Saturday, January 28, 2012

Creatures of the night


Up late the other night—of course I regretted it the following day, but the reason I stayed up late was to watch the vampire film The Hunger from 1983 (http://www.imdb.com/title/tt0085701/) on TCM. I can never really pass up an opportunity to watch yet another stylishly-made horror film, and TCM is a great channel to find all those kinds of classic films, horror or otherwise. I won’t say I was enthralled by the film, but it didn’t disappoint either—it had its moments. It is definitely a film from the 1980s—I read somewhere that a critic had said it was like watching a long MTV video—chic and stylish with cool music, but without much substance—that was the gist of it. The Madonna song Vogue came to mind when I was watching it. The actors and actresses (David Bowie, Catherine Deneuve, and Susan Sarandon) did a lot of posing for the camera, but that was the way things were done then. The film was about modern-day vampires in an urban setting, who frequented New York City nightclubs looking for potential victims. These vampires were unlike most of the vampires we’ve come to know about--they could tolerate the light of day, they murdered their victims with small knives shaped like Egyptian ankhs, and they could see their reflections in mirrors. The story had to do with David Bowie’s vampire John trying to find a cure for his rapid aging that had suddenly set in and that would doom him to eternal life without his vampire lover Miriam (Catherine Deneuve) who had made him a vampire in the first place. The film was probably controversial when it came out due to some graphic scenes of violence and sexual (lesbian) activity. I don’t recall much talk about this film from that time, nor do I remember that it opened in many theaters (according to IMDB it opened in 775 theaters nationwide in the USA, approximately 15 per state if it opened in all of them—that’s not many). Perhaps it was considered an ‘art film’, in which case it would have opened at one or two theaters in Westchester County where I grew up.   

I’ve seen many vampire films in my lifetime—starting with the House of Dark Shadows from 1970 directed by Dan Curtis, with Jonathan Frid as the vampire Barnabas Collins (http://www.imdb.com/title/tt0065856/), followed by Scars of Dracula and The Satanic Rites of Dracula (among several others) from 1970 and 1973 respectively (http://www.imdb.com/title/tt0067713/; http://www.imdb.com/title/tt0070634/) with Christopher Lee as the vampire (he made many Dracula films). These were followed by the original Nosferatu film from 1922 directed by FW Murnau with Max Schreck as a very scary Nosferatu (http://www.imdb.com/title/tt0013442/), as well as Nosferatu the Vampyre from 1979 directed by Werner Herzog, with Klaus Kinski as Nosferatu (http://www.imdb.com/title/tt0079641/). I remember the New York Times review of the latter film talking about the furor in the Netherlands (where the film was partially shot) over Herzog’s wanting to release tens of thousands of rats for one of the scenes in the film.  Talk about the quest for realism on the part of a director.  
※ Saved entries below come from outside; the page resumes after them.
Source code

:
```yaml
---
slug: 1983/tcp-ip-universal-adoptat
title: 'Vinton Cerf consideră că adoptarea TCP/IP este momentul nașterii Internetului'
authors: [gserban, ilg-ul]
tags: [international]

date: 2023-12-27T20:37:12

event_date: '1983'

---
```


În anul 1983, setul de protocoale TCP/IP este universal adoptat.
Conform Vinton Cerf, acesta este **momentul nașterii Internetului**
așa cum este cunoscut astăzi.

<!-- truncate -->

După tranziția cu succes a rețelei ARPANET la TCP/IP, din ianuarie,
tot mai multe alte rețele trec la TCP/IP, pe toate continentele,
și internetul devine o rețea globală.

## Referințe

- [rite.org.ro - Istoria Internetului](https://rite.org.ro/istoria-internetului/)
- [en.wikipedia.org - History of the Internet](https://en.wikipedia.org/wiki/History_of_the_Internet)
The classic Dracula from 1931, directed by Tod Browning, with Bela Lugosi (http://www.imdb.com/title/tt0021814/), and Dracula from 1979, directed by John Badham, with Frank Langella http://www.imdb.com/title/tt0079073/, are very good films, as is Interview with the Vampire from 1994, directed by Neil Jordan, with Tom Cruise as Lestat (http://www.imdb.com/title/tt0110148/). But in my opinion, the best vampire film I’ve ever seen is the 1992 film Bram Stoker’s Dracula directed by Francis Ford Coppola (http://www.imdb.com/title/tt0103874/). I remember watching it for the first time when it came out and being totally drawn in by its mastery and haunting atmosphere. I’ve since seen it several more times, and each time I watch it I admire it more and more as a nearly-perfect Dracula film. Gary Oldman as Dracula was brilliant casting—he did an incredible job, as did Keanu Reeves, Winona Ryder, Anthony Hopkins and all the others. It is the specific scenes in Coppola’s film that are unforgettable and haunting and that make it my favorite vampire movie—when Jonathan Harker (played by Keanu Reeves) arrives at Dracula’s castle and the shadow of the vampire precedes his entrance, Dracula crawling down the walls of the castle on one of his nightly outings, the appearance of the female vampires in the castle and their seduction of Jonathan, Dracula’s meeting with Mina, and so many more.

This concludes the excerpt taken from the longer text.